How Alpina went from typewriters to high-octane autobahn-burners

If Nardi had done a better job tuning Burkard Bovensiepen’s Fiat 1500 in the early 1960s, he might have reluctantly taken over the typewriter-making business founded by his parents, or continued his career in car sales and stockbroking. The crippling engine failure that prematurely ended a trans-alpine trek from Italy to Germany in his Fiat completely changed the course of his professional life, leading him to found a beloved niche manufacturer of asphalt-eating BMWs—Alpina.

Bovensiepen’s oldest son, Andreas, runs Alpina these days. He’s one of the most laid-back and approachable executives I’ve ever met in the automotive industry. The energetic, fast-talking German jumps from topic to topic as he reflects on how a need for speed, an Italian-flavored mechanical breakdown, and a little bit of luck helped his father launch BMW’s go-to performance partner.
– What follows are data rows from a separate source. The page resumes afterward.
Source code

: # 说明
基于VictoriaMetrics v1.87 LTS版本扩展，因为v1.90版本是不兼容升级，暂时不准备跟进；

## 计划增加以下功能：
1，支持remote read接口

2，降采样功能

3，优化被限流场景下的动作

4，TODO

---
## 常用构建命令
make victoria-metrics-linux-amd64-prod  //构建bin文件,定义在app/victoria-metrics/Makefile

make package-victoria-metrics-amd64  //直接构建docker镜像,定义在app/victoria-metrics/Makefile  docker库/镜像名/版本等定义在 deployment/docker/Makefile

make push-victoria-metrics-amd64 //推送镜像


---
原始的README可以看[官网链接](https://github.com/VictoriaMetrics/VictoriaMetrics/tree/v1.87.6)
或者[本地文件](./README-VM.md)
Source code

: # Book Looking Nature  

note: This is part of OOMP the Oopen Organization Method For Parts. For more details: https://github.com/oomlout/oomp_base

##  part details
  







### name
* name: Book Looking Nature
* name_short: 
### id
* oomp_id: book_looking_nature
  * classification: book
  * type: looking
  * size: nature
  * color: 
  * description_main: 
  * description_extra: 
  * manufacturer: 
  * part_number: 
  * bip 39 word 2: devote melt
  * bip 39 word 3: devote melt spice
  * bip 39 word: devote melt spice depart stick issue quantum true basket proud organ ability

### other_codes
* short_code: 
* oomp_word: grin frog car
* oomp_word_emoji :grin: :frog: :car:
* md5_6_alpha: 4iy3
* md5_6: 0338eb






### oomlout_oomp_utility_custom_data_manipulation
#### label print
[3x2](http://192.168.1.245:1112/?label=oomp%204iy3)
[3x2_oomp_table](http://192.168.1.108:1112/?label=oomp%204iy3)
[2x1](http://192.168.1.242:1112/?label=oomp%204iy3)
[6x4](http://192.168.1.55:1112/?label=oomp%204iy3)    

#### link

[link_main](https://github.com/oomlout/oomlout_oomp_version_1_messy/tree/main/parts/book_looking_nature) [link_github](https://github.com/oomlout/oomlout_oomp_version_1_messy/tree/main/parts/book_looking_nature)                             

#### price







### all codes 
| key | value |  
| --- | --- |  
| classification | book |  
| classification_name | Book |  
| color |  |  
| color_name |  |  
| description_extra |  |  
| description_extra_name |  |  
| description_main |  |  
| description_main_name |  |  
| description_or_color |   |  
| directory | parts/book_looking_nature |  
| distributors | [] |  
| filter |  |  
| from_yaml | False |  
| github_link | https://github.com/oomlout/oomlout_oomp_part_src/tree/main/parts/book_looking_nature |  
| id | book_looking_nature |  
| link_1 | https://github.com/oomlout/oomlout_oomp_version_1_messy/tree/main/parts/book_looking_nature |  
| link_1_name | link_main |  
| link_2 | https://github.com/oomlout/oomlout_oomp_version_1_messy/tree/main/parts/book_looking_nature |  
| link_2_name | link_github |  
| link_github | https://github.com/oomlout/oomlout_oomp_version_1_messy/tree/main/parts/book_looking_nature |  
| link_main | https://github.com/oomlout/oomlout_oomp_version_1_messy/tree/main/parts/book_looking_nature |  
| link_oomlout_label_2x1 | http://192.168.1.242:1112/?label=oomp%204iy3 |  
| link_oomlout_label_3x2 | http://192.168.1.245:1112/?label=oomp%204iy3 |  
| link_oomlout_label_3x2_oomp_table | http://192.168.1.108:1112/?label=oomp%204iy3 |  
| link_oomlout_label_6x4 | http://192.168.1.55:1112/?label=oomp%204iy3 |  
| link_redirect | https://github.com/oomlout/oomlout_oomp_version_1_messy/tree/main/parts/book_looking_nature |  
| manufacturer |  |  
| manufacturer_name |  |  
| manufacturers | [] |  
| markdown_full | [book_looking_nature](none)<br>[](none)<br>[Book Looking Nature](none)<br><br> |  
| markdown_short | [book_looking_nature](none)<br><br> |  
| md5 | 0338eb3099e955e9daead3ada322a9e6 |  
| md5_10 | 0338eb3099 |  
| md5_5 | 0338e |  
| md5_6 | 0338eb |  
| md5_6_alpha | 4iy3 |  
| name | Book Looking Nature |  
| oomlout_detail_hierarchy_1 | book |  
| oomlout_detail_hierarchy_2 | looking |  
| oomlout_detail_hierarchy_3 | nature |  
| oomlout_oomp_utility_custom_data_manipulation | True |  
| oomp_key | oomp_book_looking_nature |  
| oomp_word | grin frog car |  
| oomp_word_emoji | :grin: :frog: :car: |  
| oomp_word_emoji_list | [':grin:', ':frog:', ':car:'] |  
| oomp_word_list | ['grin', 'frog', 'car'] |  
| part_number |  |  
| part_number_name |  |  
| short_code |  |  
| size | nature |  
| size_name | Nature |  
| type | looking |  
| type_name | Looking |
Burkard Bovensiepen began looking for a high-performance sedan after accepting he couldn’t comfortably fit three children in his Porsche 356. Finding a four-door model that was quick, dynamic, reliable, and reasonably affordable was almost impossible during the early 1960s, especially in Europe where the terms “muscle” and “car” were mutually exclusive. However it was much easier in those days to legally squeeze more power out of an engine than today. 

Bovensiepen drove his humble Fiat 1500 to Nardi’s workshop in Turin hoping to learn the wizardry of engine tuning; instead, he quickly learned why the company was better known for its gorgeous wood-rimmed steering wheels than for its tuning kits. An engine bearing-related breakdown about 30 miles into his drive home convinced him he could do much better.

Alpina manufacturing
Ronan Glon

BMW unknowingly provided the starting point he needed to become a tuner when it released the 1500—part of its revolutionary New Class family of models—in 1961. Its well-tuned chassis was let down by a four-cylinder engine that wheezed out only 80 horsepower. BMW engineers knew this, they were already working on the 90-horsepower 1800, but Bovensiepen beat them to the punch by a full year.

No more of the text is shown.